KETIKA sebagian siswa menganggap Ujian Nasional sebagai mimpi buruk, sebagian lagi justru menikmatinya, menurut pnyelidikan Hosting Murah Indonesia Indositehost.com . Hasilnya mereka bisa meraih prestasi gemilang.Berbagai pujian pun datang. Ritual tahunan ujian nasional (UN) seringkali menjadi perbincangan. Maklum, pola evaluasi belajar siswa melalui ujian nasional seringkali menjadi momok yang menakutkan bagi siswa kelas 3. Karena itu, seringkali para siswa merasa seperti akan menghadapi mimpi buruk jelang UN digelar.
Berbagai upaya dilakukan baik secara teknis (belajar) maupun psikologis. Namun, tak jarang hasil yang dicapai justru mengecewakan. Banyak siswa yang tidak lulus karena nilainya di bawah 5,5 sebagai syarat kelulusan, tetapi hal itu tidak berlaku bagi sejumlah siswa yang justru meraih prestasi gemilang. Lulus dengan nilai memuaskan bahkan nyaris sempurna. Hal inilah yang dialami Fitriyan Dwi Rahayu,14,siswi SMP Negeri 1 Karanganyar,Kebumen, Jawa Tengah yang meraih nilai rata-rata UN 9,95. Begitu juga dengan Ni Made Yuli Lestari, siswi SMP Negeri 1 Gianyar, Bali yang juga meraih nilai rata-rata UN 9,95. Prestasi gemilang juga diraih Ni Kadek Indra Puspayanti, siswi SMP Negeri 1 Abiansemal,Badung, Bali yang juga meraih nilai ratarata UN 9,95 dan Lieska Sukma Irdayanti, siswi SMPN 02 Tulungagung, Jawa Timur yang menorehkan nilai rata-rata UN 9,00.

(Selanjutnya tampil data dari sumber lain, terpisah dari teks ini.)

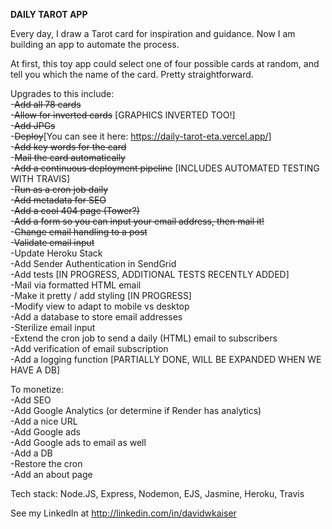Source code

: **DAILY TAROT APP**

Every day, I draw a Tarot card for inspiration and guidance. Now I am building an app to automate the process.

At first, this toy app could select one of four possible cards at random, and tell you which the name of the card. Pretty straightforward.

Upgrades to this include:<br/>
-~~Add all 78 cards~~<br/>
-~~Allow for inverted cards~~ [GRAPHICS INVERTED TOO!]<br/>
-~~Add JPGs~~ <br/>
-~~Deploy~~[You can see it here: https://daily-tarot-eta.vercel.app/]<br/>
-~~Add key words for the card~~ <br/>
-~~Mail the card automatically~~<br/>
-~~Add a continuous deployment pipeline~~ [INCLUDES AUTOMATED TESTING WITH TRAVIS]<br/>
-~~Run as a cron job daily~~<br/>
-~~Add metadata for SEO~~<br/>
-~~Add a cool 404 page (Tower?)~~<br/>
-~~Add a form so you can input your email address, then mail it!~~<br/>
-~~Change email handling to a post~~<br/>
-~~Validate email input~~<br/>
-Update Heroku Stack<br/>
-Add Sender Authentication in SendGrid<br/>
-Add tests [IN PROGRESS, ADDITIONAL TESTS RECENTLY ADDED]<br/>
-Mail via formatted HTML email<br/>
-Make it pretty / add styling [IN PROGRESS]<br/>
-Modify view to adapt to mobile vs desktop<br/>
-Add a database to store email addresses<br/>
-Sterilize email input<br/>
-Extend the cron job to send a daily (HTML) email to subscribers<br/>
-Add verification of email subscription<br/>
-Add a logging function [PARTIALLY DONE, WILL BE EXPANDED WHEN WE HAVE A DB]<br/>

To monetize:<br/>
-Add SEO<br/>
-Add Google Analytics (or determine if Render has analytics)<br/>
-Add a nice URL<br/>
-Add Google ads<br/>
-Add Google ads to email as well<br/>
-Add a DB<br/>
-Restore the cron<br/>
-Add an about page<br/>

Tech stack: Node.JS, Express, Nodemon, EJS, Jasmine, Heroku, Travis<br/>

See my LinkedIn at http://linkedin.com/in/davidwkaiser<br/>

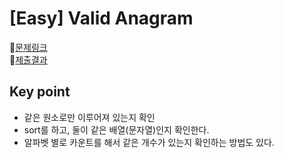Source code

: # [Easy] Valid Anagram
📍[문제링크](https://leetcode.com/problems/valid-anagram/)\
📍[제출결과](https://leetcode.com/problems/valid-anagram/submissions/1024869183/)

## Key point
- 같은 원소로만 이루어져 있는지 확인
- sort를 하고, 둘이 같은 배열(문자열)인지 확인한다.
- 알파벳 별로 카운트를 해서 같은 개수가 있는지 확인하는 방법도 있다.
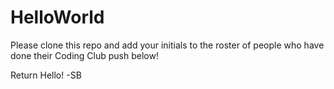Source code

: # HelloWorld
Please clone this repo and add your initials to the 
roster of people who have done their Coding Club push 
below!


Return Hello! -SB
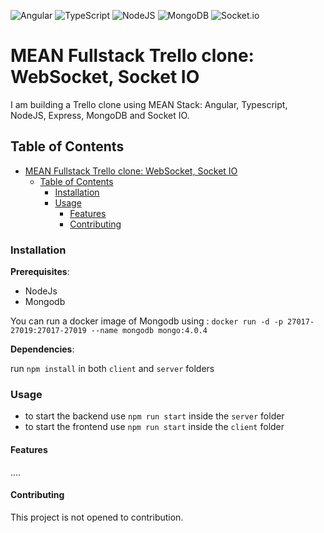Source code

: 
![Angular](https://img.shields.io/badge/angular-%23DD0031.svg?style=for-the-badge&logo=angular&logoColor=white) ![TypeScript](https://img.shields.io/badge/typescript-%23007ACC.svg?style=for-the-badge&logo=typescript&logoColor=white) ![NodeJS](https://img.shields.io/badge/node.js-6DA55F?style=for-the-badge&logo=node.js&logoColor=white) ![MongoDB](https://img.shields.io/badge/MongoDB-%234ea94b.svg?style=for-the-badge&logo=mongodb&logoColor=white) ![Socket.io](https://img.shields.io/badge/Socket.io-black?style=for-the-badge&logo=socket.io&badgeColor=010101)

# MEAN Fullstack Trello clone: WebSocket, Socket IO
I am building a Trello clone using MEAN Stack: Angular, Typescript, NodeJS, Express, MongoDB and Socket IO. 

## Table of Contents
- [MEAN Fullstack Trello clone: WebSocket, Socket IO](#mean-fullstack-trello-clone-websocket-socket-io)
  - [Table of Contents](#table-of-contents)
    - [Installation](#installation)
    - [Usage](#usage)
      - [Features](#features)
      - [Contributing](#contributing)

### Installation

**Prerequisites**: 
- NodeJs
- Mongodb

You can run a docker image of Mongodb using : `docker run -d -p 27017-27019:27017-27019 --name mongodb mongo:4.0.4` 

**Dependencies**:

 run `npm install` in both `client` and `server` folders

### Usage

- to start the backend use `npm run start` inside the `server` folder
- to start the frontend use `npm run start` inside the `client` folder


#### Features

....

#### Contributing

This project is not opened to contribution.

Pencapaian prestasi gemilang sejumlah siswa dalam UN ini seakan menjadi bukti bahwa mereka adalah kelompok siswa yang ”terjaga dari mimpi buruk”. Jika selama ini UN dianggap mimpi buruk, hal itu tidak berlaku bagi mereka. Malah, hasil yang dicapai justru menuai berkah. Riyan –sapaan akrab Fitriyan Dwi Rahayu– misalnya baru sehari diumumkan bahwa dirinya mendapat prestasi gemilang dalam UN, gadis berusia 14 tahun itu sudah banyak mendapatkan tawaran beasiswa dari sekolah-sekolah favorit. Sejumlah sekolah favorit ”merayu” Riyan. Iming-imingnya pun menggiurkan,siswi yang tergolong tomboi ini akan diberikan beasiswa pendidikan selama tiga tahun penuh.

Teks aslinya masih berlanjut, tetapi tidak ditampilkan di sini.